Component-Level Datapath Merging in System-Level Design of Wireless Sensor Node Controllers for FPGA-Based Implementations

Wireless Sensor Networks (WSNs) are relatively new and challenging research area for embedded design automation. Engineering a WSN node hardware is a difficult job as the design must satisfy several constraints. Among these constraints, overall energy consumption and node size, are the two most significant constraints. WSN node platforms have until recently been designed using off-the-shelf low-power microprocessors (MCUs), even though energy profile of these MCUs is not suitable for ultra low-power sensor nodes.
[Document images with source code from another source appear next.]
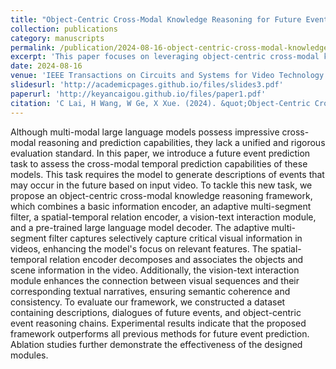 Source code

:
 ```yaml
---
title: "Object-Centric Cross-Modal Knowledge Reasoning for Future Event Prediction in Videos"
collection: publications
category: manuscripts
permalink: /publication/2024-08-16-object-centric-cross-modal-knowledge-reasoning
excerpt: 'This paper focuses on leveraging object-centric cross-modal knowledge reasoning for predicting future events in videos.'
date: 2024-08-16
venue: 'IEEE Transactions on Circuits and Systems for Video Technology'
slidesurl: 'http://academicpages.github.io/files/slides3.pdf'
paperurl: 'http://keyancaigou.github.io/files/paper1.pdf'
citation: 'C Lai, H Wang, W Ge, X Xue. (2024). &quot;Object-Centric Cross-Modal Knowledge Reasoning for Future Event Prediction in Videos.&quot; <i>IEEE Transactions on Circuits and Systems for Video Technology</i>.'
---
```


Although multi-modal large language models possess impressive cross-modal reasoning and prediction capabilities, they lack a unified and rigorous evaluation standard. In this paper, we introduce a future event prediction task to assess the cross-modal temporal prediction capabilities of these models. This task requires the model to generate descriptions of events that may occur in the future based on input video.
To tackle this new task, we propose an object-centric cross-modal knowledge reasoning framework, which combines a basic information encoder, an adaptive multi-segment filter, a spatial-temporal relation encoder, a vision-text interaction module, and a pre-trained large language model decoder. The adaptive multi-segment filter captures selectively capture critical visual information in videos, enhancing the model's focus on relevant features. The spatial-temporal relation encoder decomposes and associates the objects and scene information in the video. Additionally, the vision-text interaction module enhances the connection between visual sequences and their corresponding textual narratives, ensuring semantic coherence and consistency.
To evaluate our framework, we constructed a dataset containing descriptions, dialogues of future events, and object-centric event reasoning chains. Experimental results indicate that the proposed framework outperforms all previous methods for future event prediction. Ablation studies further demonstrate the effectiveness of the designed modules.
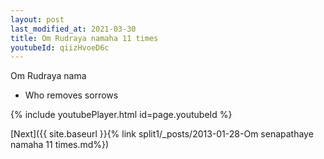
 ```yaml
---
layout: post
last_modified_at: 2021-03-30
title: Om Rudraya namaha 11 times
youtubeId: qiizHvoeD6c
---
```

 
 
Om Rudraya nama 
 
 -  Who removes sorrows 
 
  
 
  
 
 
 
 
 
 


{% include youtubePlayer.html id=page.youtubeId %}
 
[Next]({{ site.baseurl }}{% link  split1/_posts/2013-01-28-Om senapathaye namaha 11 times.md%})
 
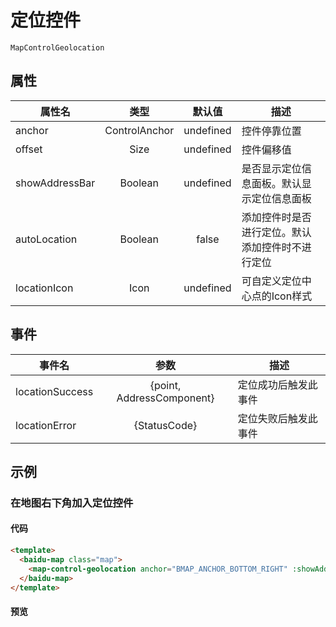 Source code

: # 定位控件

`MapControlGeolocation`

## 属性

|属性名|类型|默认值|描述|
|------|:---:|:---:|----|
|anchor|ControlAnchor|undefined|控件停靠位置|
|offset|Size|undefined|控件偏移值|
|showAddressBar|Boolean|undefined|是否显示定位信息面板。默认显示定位信息面板|
|autoLocation|Boolean|false|添加控件时是否进行定位。默认添加控件时不进行定位|
|locationIcon|Icon|undefined|可自定义定位中心点的Icon样式|

## 事件
|事件名|参数|描述|
|------|:---:|----|
|locationSuccess|{point, AddressComponent}|定位成功后触发此事件|
|locationError|{StatusCode}|定位失败后触发此事件|

## 示例

### 在地图右下角加入定位控件

#### 代码

```html
<template>
  <baidu-map class="map">
    <map-control-geolocation anchor="BMAP_ANCHOR_BOTTOM_RIGHT" :showAddressBar="true" :autoLocation="true"/>
  </baidu-map>
</template>
```

#### 预览

<doc-preview>
  <baidu-map slot="map" class="map">
    <map-control-geolocation anchor="BMAP_ANCHOR_BOTTOM_RIGHT" :showAddressBar="true" :autoLocation="true"/>
  </baidu-map>
</doc-preview>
On the other hand, WSN-specific hardware accelerators have also been proposed that have excellent energy profile but lack in flexibility, need higher design efforts and have huge non-recurring engineering (NRE) costs. In this work, we propose an automated system level design flow for an intermediate approach, based on the concept of data path merging (DPM) where several hardware accelerators (called micro-tasks) share a common customized data path, to have an improvement in flexibility and silicon area with possible increase in dynamic power consumption for the control/processing part of the sensor node targeted for field programmable gate array (FPGA)-based implementation. Our experiments show that component-level DPM yields to savings from 20%, to 75% for various FPGA resources like I/O ports, area for combinational and sequential logic, and static power consumption.